Boeing forecast Thursday that airlines in Russia and the Commonwealth of Independent States would buy $90 billion of new passenger aircraft over the next 20 years as they retire Soviet-era fleets.

CIS countries led by Russia will take delivery of about 960 new planes in the next two decades, Chicago-based Boeing said in an e-mailed statement. The CIS is a loose grouping of 11 former Soviet republics.

“Demand for airplanes also will be fueled by an increase in the number of people flying,” Randy Tinseth, Boeing Commercial Airplanes vice president for marketing, said in the statement. “We expect passenger traffic for the region to grow at a rate of 4.8 percent on average.”

Russia’s 35 airlines led by state-controlled Aeroflot are buying more Boeing and Airbus aircraft to replace Soviet-designed Tupolevs and Ilyushins as its domestic industry can’t produce new aircraft in sufficient numbers.
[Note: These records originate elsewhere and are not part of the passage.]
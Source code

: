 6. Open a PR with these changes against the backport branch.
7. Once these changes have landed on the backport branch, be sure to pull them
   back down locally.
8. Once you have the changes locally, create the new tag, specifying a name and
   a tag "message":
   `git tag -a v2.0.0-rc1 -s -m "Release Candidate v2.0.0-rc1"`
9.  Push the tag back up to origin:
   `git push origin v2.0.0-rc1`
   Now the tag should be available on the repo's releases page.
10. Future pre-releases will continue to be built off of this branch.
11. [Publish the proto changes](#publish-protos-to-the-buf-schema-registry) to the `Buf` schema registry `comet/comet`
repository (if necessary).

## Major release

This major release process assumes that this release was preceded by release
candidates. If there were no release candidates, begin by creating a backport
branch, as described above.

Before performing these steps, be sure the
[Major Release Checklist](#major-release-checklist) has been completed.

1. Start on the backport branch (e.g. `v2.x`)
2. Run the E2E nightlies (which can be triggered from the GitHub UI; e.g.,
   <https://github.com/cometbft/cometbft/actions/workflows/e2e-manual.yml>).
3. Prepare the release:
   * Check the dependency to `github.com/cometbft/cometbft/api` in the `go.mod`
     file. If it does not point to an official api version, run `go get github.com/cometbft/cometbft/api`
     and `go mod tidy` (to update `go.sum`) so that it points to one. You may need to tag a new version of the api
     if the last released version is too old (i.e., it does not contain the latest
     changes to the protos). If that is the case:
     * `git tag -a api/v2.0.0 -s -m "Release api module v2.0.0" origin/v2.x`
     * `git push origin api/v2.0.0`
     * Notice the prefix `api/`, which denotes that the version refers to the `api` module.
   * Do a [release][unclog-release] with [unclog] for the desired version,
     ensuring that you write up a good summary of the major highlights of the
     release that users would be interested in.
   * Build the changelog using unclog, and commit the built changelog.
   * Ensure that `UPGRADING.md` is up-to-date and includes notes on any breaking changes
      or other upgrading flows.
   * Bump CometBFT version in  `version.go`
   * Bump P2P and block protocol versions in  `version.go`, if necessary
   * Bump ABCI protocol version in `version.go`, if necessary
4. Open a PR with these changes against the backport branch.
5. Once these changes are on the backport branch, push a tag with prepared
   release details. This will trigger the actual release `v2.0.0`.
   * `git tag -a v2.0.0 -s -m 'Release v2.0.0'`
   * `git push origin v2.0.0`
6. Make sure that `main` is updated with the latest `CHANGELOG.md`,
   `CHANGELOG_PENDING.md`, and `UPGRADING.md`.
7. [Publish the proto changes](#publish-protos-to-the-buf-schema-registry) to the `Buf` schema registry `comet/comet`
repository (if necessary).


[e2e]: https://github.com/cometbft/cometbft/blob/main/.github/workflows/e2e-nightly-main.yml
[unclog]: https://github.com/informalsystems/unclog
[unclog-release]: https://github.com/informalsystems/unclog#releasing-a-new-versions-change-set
Russian carriers flew 38 million passengers in the first eight months, 28 percent more than a year earlier.

Forty CIS carriers operate 339 Boeing aircraft, according to company information, including 224 jetliners in Russia. Boeing has orders for 41 more planes from Russian airlines.

Airbus counts more than 190 of its jets operated by 14 airlines in the CIS, including more than 150 in Russia. It will deliver 90 more aircraft in the area in the next three to five years, according to the company’s forecast.